A High-level View of Larrabee Rasterization
Larrabee takes a substantially different approach, one better suited to vectorization. In the Larrabee approach, we evaluate 16 blocks of pixels at a time to figure out which blocks are even touched by the triangle, then descended into each block that's at least partially covered, evaluating 16 smaller blocks within it, continuing to descend recursively until we had identified all the pixels inside the triangle. Here's an example of how that might work for our sample triangle.
As I'll discuss shortly, the Larrabee renderer uses a chunking architecture. In a chunking architecture, the largest rasterization target at any one time is a portion of the render target called a "tile"; for this example, let's assume the tile is 64×64 pixels, as in Figure 7.
First, we test which of the 16×16 blocks (16 of them -- we check 16 things at a time whenever possible in order to leverage the 16-wide vector units) that make up the tile are touched by the triangle, as in Figure 8.
We find that only one 16×16 block is touched -- the block shown in yellow. So we descend into that block to determine exactly what is touched by the triangle, subdividing it into 16 4×4 blocks (once again, we check 16 things at a time to be vector-friendly), and evaluate which of those are touched by the triangle, as in Figure 9.
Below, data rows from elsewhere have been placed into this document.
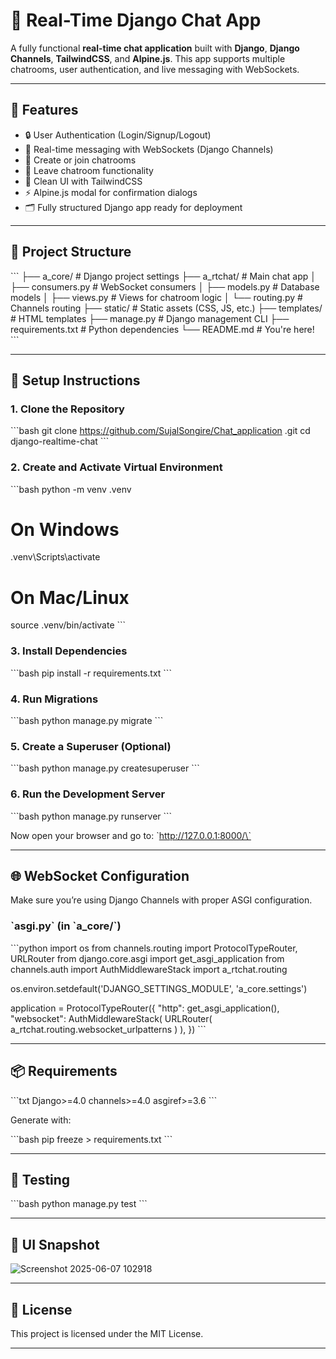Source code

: # 💬 Real-Time Django Chat App

A fully functional **real-time chat application** built with **Django**, **Django Channels**, **TailwindCSS**, and **Alpine.js**. This app supports multiple chatrooms, user authentication, and live messaging with WebSockets.

---

## 🚀 Features

- 🔒 User Authentication (Login/Signup/Logout)
- 💬 Real-time messaging with WebSockets (Django Channels)
- 👥 Create or join chatrooms
- 🚪 Leave chatroom functionality
- 🧼 Clean UI with TailwindCSS
- ⚡ Alpine.js modal for confirmation dialogs
- 🗂️ Fully structured Django app ready for deployment

---

## 📁 Project Structure

\`\`\`
├── a_core/                 # Django project settings
├── a_rtchat/               # Main chat app
│   ├── consumers.py        # WebSocket consumers
│   ├── models.py           # Database models
│   ├── views.py            # Views for chatroom logic
│   └── routing.py          # Channels routing
├── static/                 # Static assets (CSS, JS, etc.)
├── templates/              # HTML templates
├── manage.py               # Django management CLI
├── requirements.txt        # Python dependencies
└── README.md               # You're here!
\`\`\`

---

## 🔧 Setup Instructions

### 1. Clone the Repository

\`\`\`bash
git clone https://github.com/SujalSongire/Chat_application
.git
cd django-realtime-chat
\`\`\`

### 2. Create and Activate Virtual Environment

\`\`\`bash
python -m venv .venv
# On Windows
.venv\Scripts\activate
# On Mac/Linux
source .venv/bin/activate
\`\`\`

### 3. Install Dependencies

\`\`\`bash
pip install -r requirements.txt
\`\`\`

### 4. Run Migrations

\`\`\`bash
python manage.py migrate
\`\`\`

### 5. Create a Superuser (Optional)

\`\`\`bash
python manage.py createsuperuser
\`\`\`

### 6. Run the Development Server

\`\`\`bash
python manage.py runserver
\`\`\`

Now open your browser and go to: \`http://127.0.0.1:8000/\`

---

## 🌐 WebSocket Configuration

Make sure you’re using Django Channels with proper ASGI configuration.

### \`asgi.py\` (in \`a_core/\`)

\`\`\`python
import os
from channels.routing import ProtocolTypeRouter, URLRouter
from django.core.asgi import get_asgi_application
from channels.auth import AuthMiddlewareStack
import a_rtchat.routing

os.environ.setdefault('DJANGO_SETTINGS_MODULE', 'a_core.settings')

application = ProtocolTypeRouter({
    "http": get_asgi_application(),
    "websocket": AuthMiddlewareStack(
        URLRouter(
            a_rtchat.routing.websocket_urlpatterns
        )
    ),
})
\`\`\`

---

## 📦 Requirements

\`\`\`txt
Django>=4.0
channels>=4.0
asgiref>=3.6
\`\`\`

Generate with:

\`\`\`bash
pip freeze > requirements.txt
\`\`\`

---

## 🧪 Testing

\`\`\`bash
python manage.py test
\`\`\`

---

## 📸 UI Snapshot

![Screenshot 2025-06-07 102918](https://github.com/user-attachments/assets/d240a34f-69ea-49be-a5a2-e7fe082055d9)


---

## 📜 License

This project is licensed under the MIT License.

---
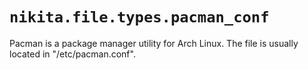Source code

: 
# `nikita.file.types.pacman_conf`

Pacman is a package manager utility for Arch Linux. The file is usually located 
in "/etc/pacman.conf".
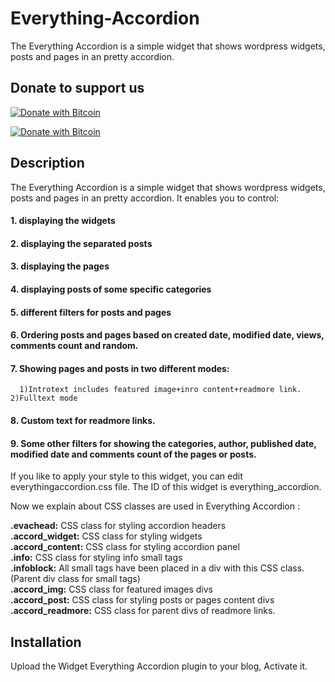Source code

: # Everything-Accordion
The Everything Accordion is a simple widget that shows wordpress widgets, posts and pages in an pretty accordion.


## Donate to support us                                     
                                                                   
[![Donate with Bitcoin](https://en.cryptobadges.io/badge/small/16f1DStB3YG3R4BMTa1zGYRxN9i7FAqtUX)](https://en.cryptobadges.io/donate/16f1DStB3YG3R4BMTa1zGYRxN9i7FAqtUX)
                                                   
  [![Donate with Bitcoin](https://en.cryptobadges.io/badge/big/16f1DStB3YG3R4BMTa1zGYRxN9i7FAqtUX)](https://en.cryptobadges.io/donate/16f1DStB3YG3R4BMTa1zGYRxN9i7FAqtUX)                                                                          
                                                              
## Description

The Everything Accordion is a simple widget that shows wordpress widgets, posts and pages in an pretty accordion. It enables you to control:                                                                    

 ####  1. displaying the widgets                                          
 ####  2. displaying the separated posts                                       
 ####  3. displaying the pages                                                   
 ####  4. displaying posts of some specific categories                                  
 ####  5. different filters for posts and pages                                          
 ####  6. Ordering posts and pages based on created date, modified date, views, comments count and random.                      
 ####  7. Showing pages and posts in two different modes:                                                 
      1)Introtext includes featured image+inro content+readmore link.     2)Fulltext mode                                      
 ####  8. Custom text for readmore links.                                           
 ####  9. Some other filters for showing the categories, author, published date, modified date and comments count of the pages or posts.                                                   


If you like to apply your style to this widget, you can edit everythingaccordion.css file. The ID of this widget is everything_accordion.                               

Now we explain about CSS classes are used in Everything Accordion :

**.evachead:** CSS class for styling accordion headers                             
**.accord_widget:** CSS class for styling widgets                                          
**.accord_content:** CSS class for styling accordion panel                                  
**.info:** CSS class for styling info small tags                                    
**.infoblock:** All small tags have been placed in a div with this CSS class. (Parent div class for small tags)                
**.accord_img:** CSS class for featured images divs                              
**.accord_post:** CSS class for styling posts or pages content divs                                         
**.accord_readmore:** CSS class for parent divs of readmore links.                        

## Installation                                        

Upload the Widget Everything Accordion plugin to your blog, Activate it.

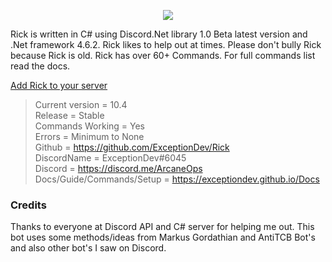 <p align="center"><img src="https://exceptiondev.github.io/Docs/_media/rick.png"/></p>

Rick is written in C# using Discord.Net library 1.0 Beta latest version and .Net framework 4.6.2. Rick likes to help out at times. Please don't bully Rick because Rick is old. Rick has over 60+ Commands. For full commands list read the docs.

[Add Rick to your server](https://discordapp.com/oauth2/authorize?client_id=261561347966238721&scope=bot&permissions=2146946175)

> Current version = 10.4
<br>Release = Stable</br>
Commands Working = Yes
<br>Errors = Minimum to None</br>
Github = https://github.com/ExceptionDev/Rick
<br>DiscordName = ExceptionDev#6045</br>
Discord = https://discord.me/ArcaneOps
<br>Docs/Guide/Commands/Setup = https://exceptiondev.github.io/Docs</br>

### Credits

Thanks to everyone at Discord API and C# server for helping me out.
This bot uses some methods/ideas from Markus Gordathian and AntiTCB Bot's and also other bot's I saw on Discord.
We find that five of the 4×4s are touched, so we process each of them separately, descending to the pixel level to generate masks for the covered pixels. The pixel rasterization for the first block is in Figure 10.
Figure 11 shows the final result.
As you can see, the Larrabee approach processes 4×4 blocks, like the sweep approach. But unlike the sweep approach, it doesn't have to make many decisions in order to figure out which blocks are touched by the triangle, thanks to the single 16-wide test performed before each descent. Consequently, this rasterization approach typically does somewhat less work than the sweep approach to determine which 4×4 blocks to evaluate. The real win, however, is that it takes advantage of CPU smarts by not-rasterizing whenever possible. I'll have to walk through the Larrabee rasterization approach in order to explain what that means, but as an introduction, let me tell you another optimization story.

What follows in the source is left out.